[phlipcam video] Matthew Dear @ Great Scott
With Massive Attack across town displaying their usual flair for the tense dramatic at Orpheum Theatre, last night’s Matthew Dear show at Great Scott was a lesson in indie electronica.
Combining a young showman’s attitude and a seasoned crooner’s timing, the Ghostly International co-founder and avant-pop chameleon proved he’s a bit more charismatic as frontman of a full electronic band than he is as a DJ buried behind laptops and a mixer. We caught some Phlipcam action of him performing “Monkey,” one of our faves off Dear’s recent Black City release (check our four-star OTR review here), which aches and yearns with a mechanical funk that takes its new wave foundation, sprinkles it with dashes of David Bowie and Peter Gabriel, and grinds it through a futuristic pop grinder. While Dear is more than a mere pin-up for the jilted generation (he graciously, if slightly uncomfortably, posed for a photo right before he hit the stage), you can’t help but think larger audiences will gravitate toward him if he remains dedicated to perfecting the type of dance party soundtracking desolate, amoral urban landscapes. Somehow, his music feels like infidelity in sound.
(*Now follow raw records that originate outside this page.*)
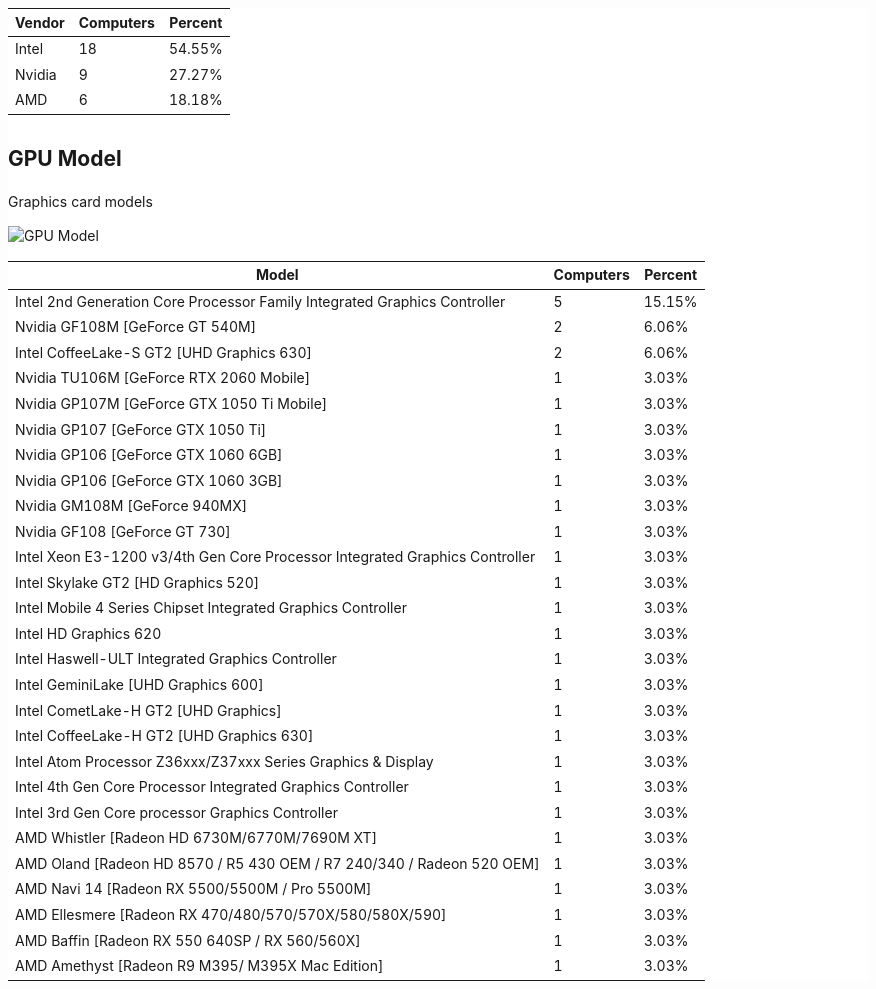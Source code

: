 
| Vendor | Computers | Percent |
|--------|-----------|---------|
| Intel  | 18        | 54.55%  |
| Nvidia | 9         | 27.27%  |
| AMD    | 6         | 18.18%  |

GPU Model
---------

Graphics card models

![GPU Model](./images/pie_chart/gpu_model.svg)


| Model                                                                       | Computers | Percent |
|-----------------------------------------------------------------------------|-----------|---------|
| Intel 2nd Generation Core Processor Family Integrated Graphics Controller   | 5         | 15.15%  |
| Nvidia GF108M [GeForce GT 540M]                                             | 2         | 6.06%   |
| Intel CoffeeLake-S GT2 [UHD Graphics 630]                                   | 2         | 6.06%   |
| Nvidia TU106M [GeForce RTX 2060 Mobile]                                     | 1         | 3.03%   |
| Nvidia GP107M [GeForce GTX 1050 Ti Mobile]                                  | 1         | 3.03%   |
| Nvidia GP107 [GeForce GTX 1050 Ti]                                          | 1         | 3.03%   |
| Nvidia GP106 [GeForce GTX 1060 6GB]                                         | 1         | 3.03%   |
| Nvidia GP106 [GeForce GTX 1060 3GB]                                         | 1         | 3.03%   |
| Nvidia GM108M [GeForce 940MX]                                               | 1         | 3.03%   |
| Nvidia GF108 [GeForce GT 730]                                               | 1         | 3.03%   |
| Intel Xeon E3-1200 v3/4th Gen Core Processor Integrated Graphics Controller | 1         | 3.03%   |
| Intel Skylake GT2 [HD Graphics 520]                                         | 1         | 3.03%   |
| Intel Mobile 4 Series Chipset Integrated Graphics Controller                | 1         | 3.03%   |
| Intel HD Graphics 620                                                       | 1         | 3.03%   |
| Intel Haswell-ULT Integrated Graphics Controller                            | 1         | 3.03%   |
| Intel GeminiLake [UHD Graphics 600]                                         | 1         | 3.03%   |
| Intel CometLake-H GT2 [UHD Graphics]                                        | 1         | 3.03%   |
| Intel CoffeeLake-H GT2 [UHD Graphics 630]                                   | 1         | 3.03%   |
| Intel Atom Processor Z36xxx/Z37xxx Series Graphics & Display                | 1         | 3.03%   |
| Intel 4th Gen Core Processor Integrated Graphics Controller                 | 1         | 3.03%   |
| Intel 3rd Gen Core processor Graphics Controller                            | 1         | 3.03%   |
| AMD Whistler [Radeon HD 6730M/6770M/7690M XT]                               | 1         | 3.03%   |
| AMD Oland [Radeon HD 8570 / R5 430 OEM / R7 240/340 / Radeon 520 OEM]       | 1         | 3.03%   |
| AMD Navi 14 [Radeon RX 5500/5500M / Pro 5500M]                              | 1         | 3.03%   |
| AMD Ellesmere [Radeon RX 470/480/570/570X/580/580X/590]                     | 1         | 3.03%   |
| AMD Baffin [Radeon RX 550 640SP / RX 560/560X]                              | 1         | 3.03%   |
| AMD Amethyst [Radeon R9 M395/ M395X Mac Edition]                            | 1         | 3.03%   |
Appropriately, the mood of Dear’s relatively dark, detached-yet-engaging performance was set early on by solo opening performances by locals Coralcola and Andre Obin. Worcester’s Colarcola weaved an ambient blanket of loop-laden dream-glitch-dream jack-hammer atmospherics, while Cambridge’s Obin overcame early technical issues to fire up a dense sonic architecture of glimmering vocal techno fit for a midnight run through the crumbling streets of Warsaw.